• _What you should do_
A single number is the whole answer: the tally of lines in the data below that include the word "less".

··········

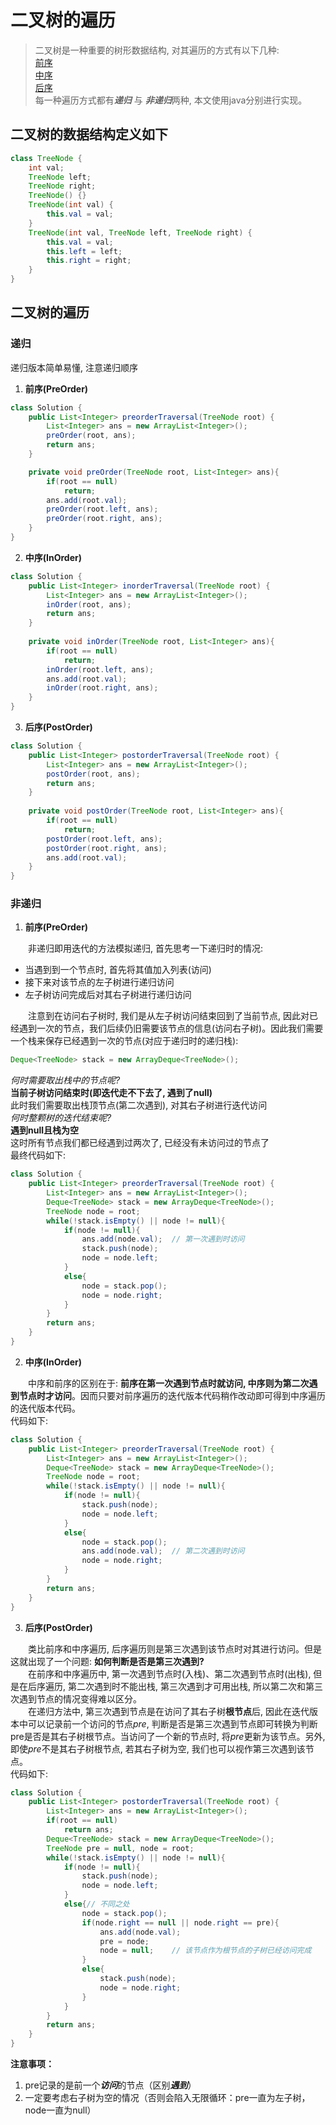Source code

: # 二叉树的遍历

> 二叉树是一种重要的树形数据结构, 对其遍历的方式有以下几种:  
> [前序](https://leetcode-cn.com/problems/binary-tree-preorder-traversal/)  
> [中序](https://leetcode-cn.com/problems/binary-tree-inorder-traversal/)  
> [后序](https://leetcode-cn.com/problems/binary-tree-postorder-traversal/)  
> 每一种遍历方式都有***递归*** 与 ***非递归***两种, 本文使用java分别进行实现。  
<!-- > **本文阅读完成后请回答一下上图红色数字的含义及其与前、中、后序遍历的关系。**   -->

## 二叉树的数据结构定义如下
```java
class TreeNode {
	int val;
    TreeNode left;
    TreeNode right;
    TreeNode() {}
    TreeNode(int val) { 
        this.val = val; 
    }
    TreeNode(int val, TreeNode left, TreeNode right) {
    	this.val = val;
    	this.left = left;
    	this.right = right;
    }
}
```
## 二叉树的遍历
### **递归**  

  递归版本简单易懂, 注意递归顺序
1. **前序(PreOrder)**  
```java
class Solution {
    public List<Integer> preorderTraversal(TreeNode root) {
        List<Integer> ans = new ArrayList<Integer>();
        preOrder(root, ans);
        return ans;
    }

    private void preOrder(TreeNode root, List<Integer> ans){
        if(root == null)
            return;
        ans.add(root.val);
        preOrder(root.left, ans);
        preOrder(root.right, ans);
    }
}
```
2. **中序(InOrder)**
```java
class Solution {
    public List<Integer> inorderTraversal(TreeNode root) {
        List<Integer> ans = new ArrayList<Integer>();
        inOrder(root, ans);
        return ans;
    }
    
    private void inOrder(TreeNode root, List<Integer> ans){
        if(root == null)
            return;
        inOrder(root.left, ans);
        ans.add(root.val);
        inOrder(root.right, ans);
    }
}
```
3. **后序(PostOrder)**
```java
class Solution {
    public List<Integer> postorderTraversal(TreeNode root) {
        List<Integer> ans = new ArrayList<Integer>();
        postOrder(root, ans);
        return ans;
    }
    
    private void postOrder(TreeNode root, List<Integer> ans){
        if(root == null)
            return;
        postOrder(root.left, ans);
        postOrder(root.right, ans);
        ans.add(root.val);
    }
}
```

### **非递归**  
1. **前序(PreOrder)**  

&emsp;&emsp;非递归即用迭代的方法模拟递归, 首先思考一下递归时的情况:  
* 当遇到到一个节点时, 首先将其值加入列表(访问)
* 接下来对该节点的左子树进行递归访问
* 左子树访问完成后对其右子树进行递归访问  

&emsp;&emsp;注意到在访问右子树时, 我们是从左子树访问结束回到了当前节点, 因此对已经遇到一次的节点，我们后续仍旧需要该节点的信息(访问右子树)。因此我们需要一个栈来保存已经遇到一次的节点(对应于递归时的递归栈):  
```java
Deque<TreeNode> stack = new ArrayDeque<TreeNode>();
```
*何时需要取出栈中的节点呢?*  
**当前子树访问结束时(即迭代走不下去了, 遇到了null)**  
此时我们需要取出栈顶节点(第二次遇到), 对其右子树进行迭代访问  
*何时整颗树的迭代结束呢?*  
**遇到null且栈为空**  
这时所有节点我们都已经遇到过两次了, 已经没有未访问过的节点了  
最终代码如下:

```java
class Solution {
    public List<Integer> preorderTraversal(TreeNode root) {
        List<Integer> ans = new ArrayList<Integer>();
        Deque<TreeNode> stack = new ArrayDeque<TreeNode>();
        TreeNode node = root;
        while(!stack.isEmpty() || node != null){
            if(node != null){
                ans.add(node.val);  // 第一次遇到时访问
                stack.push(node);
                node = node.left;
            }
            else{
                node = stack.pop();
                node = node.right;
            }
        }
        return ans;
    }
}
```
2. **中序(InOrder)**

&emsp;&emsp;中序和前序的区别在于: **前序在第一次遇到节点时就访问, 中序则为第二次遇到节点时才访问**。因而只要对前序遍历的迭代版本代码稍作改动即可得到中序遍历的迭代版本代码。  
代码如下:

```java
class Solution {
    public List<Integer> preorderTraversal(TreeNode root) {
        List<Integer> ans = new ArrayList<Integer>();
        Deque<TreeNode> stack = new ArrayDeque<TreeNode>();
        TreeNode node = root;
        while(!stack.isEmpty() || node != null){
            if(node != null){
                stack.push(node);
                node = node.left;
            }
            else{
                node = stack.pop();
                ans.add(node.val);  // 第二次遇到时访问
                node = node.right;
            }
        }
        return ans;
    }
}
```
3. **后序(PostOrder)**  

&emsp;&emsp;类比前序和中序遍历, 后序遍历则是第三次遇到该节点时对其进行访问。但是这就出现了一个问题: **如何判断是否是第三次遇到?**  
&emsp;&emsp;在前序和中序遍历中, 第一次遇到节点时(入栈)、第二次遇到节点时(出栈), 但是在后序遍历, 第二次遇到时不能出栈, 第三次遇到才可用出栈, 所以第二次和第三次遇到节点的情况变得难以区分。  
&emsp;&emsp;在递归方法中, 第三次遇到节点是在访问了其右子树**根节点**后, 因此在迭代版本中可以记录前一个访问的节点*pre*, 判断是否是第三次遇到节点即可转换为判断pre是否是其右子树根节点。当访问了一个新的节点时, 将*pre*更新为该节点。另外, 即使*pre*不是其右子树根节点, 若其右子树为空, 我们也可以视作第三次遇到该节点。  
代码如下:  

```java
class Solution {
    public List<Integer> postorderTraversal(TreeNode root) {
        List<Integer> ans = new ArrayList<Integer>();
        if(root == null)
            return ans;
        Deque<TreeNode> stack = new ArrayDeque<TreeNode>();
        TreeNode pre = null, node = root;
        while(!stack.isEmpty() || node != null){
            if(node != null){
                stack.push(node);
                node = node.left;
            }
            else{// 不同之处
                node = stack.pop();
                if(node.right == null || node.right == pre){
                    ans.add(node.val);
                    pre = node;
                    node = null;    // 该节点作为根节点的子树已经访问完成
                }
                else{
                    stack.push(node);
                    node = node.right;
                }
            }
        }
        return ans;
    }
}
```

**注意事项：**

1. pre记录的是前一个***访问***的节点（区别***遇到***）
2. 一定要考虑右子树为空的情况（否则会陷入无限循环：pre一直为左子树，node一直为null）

··········

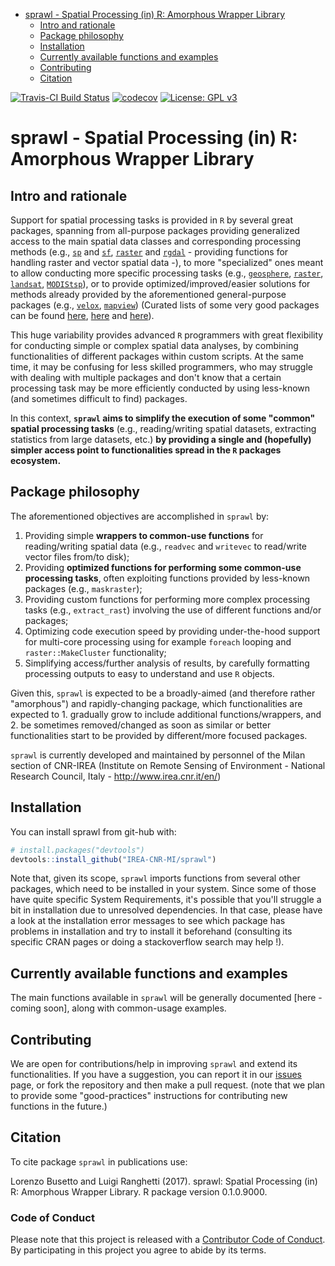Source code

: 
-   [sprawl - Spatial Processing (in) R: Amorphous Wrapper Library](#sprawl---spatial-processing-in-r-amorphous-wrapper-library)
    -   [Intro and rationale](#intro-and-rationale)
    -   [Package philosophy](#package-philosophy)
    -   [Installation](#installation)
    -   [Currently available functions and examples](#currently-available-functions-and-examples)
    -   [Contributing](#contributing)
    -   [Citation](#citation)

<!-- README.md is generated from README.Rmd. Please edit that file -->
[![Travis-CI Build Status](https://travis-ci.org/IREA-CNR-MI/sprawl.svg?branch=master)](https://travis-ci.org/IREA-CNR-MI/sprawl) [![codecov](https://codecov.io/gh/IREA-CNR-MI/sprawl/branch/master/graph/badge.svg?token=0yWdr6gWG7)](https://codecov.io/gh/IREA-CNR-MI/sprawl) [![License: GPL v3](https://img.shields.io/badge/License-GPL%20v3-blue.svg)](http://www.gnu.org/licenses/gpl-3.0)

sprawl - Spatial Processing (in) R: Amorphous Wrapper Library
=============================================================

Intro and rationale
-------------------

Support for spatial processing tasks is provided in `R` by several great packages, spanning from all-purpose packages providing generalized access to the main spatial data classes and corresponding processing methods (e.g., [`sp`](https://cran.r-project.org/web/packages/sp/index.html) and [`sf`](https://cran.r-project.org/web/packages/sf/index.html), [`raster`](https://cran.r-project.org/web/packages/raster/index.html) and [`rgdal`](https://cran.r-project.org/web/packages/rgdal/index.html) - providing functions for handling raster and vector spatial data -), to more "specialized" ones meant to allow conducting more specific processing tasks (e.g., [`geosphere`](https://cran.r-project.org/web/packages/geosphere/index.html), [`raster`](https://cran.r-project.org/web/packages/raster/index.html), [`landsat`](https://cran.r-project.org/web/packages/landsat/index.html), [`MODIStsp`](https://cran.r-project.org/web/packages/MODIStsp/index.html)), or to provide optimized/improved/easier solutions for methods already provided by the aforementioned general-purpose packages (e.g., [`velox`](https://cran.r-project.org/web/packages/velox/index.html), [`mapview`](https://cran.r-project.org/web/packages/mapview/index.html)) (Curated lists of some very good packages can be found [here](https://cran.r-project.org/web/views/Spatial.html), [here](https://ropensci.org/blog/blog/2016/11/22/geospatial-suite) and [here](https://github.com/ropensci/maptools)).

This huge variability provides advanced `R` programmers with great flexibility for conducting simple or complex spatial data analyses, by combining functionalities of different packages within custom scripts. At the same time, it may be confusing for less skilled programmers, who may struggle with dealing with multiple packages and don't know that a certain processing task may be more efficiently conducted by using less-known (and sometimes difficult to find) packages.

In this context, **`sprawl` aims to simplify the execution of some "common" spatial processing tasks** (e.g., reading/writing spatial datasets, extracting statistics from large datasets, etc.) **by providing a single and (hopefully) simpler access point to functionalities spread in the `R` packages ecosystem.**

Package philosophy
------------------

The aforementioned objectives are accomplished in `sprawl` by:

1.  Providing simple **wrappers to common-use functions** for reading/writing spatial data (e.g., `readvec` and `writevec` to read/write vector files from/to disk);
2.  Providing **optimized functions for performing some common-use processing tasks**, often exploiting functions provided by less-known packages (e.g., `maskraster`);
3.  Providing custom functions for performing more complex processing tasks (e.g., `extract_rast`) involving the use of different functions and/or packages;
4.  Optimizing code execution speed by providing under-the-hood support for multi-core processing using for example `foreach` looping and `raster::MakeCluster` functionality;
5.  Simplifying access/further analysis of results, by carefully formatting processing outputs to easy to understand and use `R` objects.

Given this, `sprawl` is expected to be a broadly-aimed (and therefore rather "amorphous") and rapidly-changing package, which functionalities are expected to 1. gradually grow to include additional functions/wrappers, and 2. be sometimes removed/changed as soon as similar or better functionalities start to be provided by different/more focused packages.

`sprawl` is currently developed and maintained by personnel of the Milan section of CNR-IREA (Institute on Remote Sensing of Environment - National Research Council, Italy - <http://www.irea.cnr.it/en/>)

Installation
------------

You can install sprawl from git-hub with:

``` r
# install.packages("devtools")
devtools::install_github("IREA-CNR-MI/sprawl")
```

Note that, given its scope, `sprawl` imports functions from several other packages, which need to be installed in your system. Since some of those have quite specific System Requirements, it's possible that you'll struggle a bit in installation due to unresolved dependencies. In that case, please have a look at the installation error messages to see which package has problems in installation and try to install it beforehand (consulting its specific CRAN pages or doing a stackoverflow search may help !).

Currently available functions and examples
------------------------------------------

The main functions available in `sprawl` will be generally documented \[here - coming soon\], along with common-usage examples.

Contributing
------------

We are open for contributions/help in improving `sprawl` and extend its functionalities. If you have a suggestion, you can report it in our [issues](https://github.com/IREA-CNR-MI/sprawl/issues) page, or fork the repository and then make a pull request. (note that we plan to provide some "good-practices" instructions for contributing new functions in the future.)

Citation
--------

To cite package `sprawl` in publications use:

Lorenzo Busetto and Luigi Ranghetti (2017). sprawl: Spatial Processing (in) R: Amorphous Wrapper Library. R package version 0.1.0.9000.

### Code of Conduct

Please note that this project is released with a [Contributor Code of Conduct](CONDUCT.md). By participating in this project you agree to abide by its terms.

··········

• _Answer to the problem_
2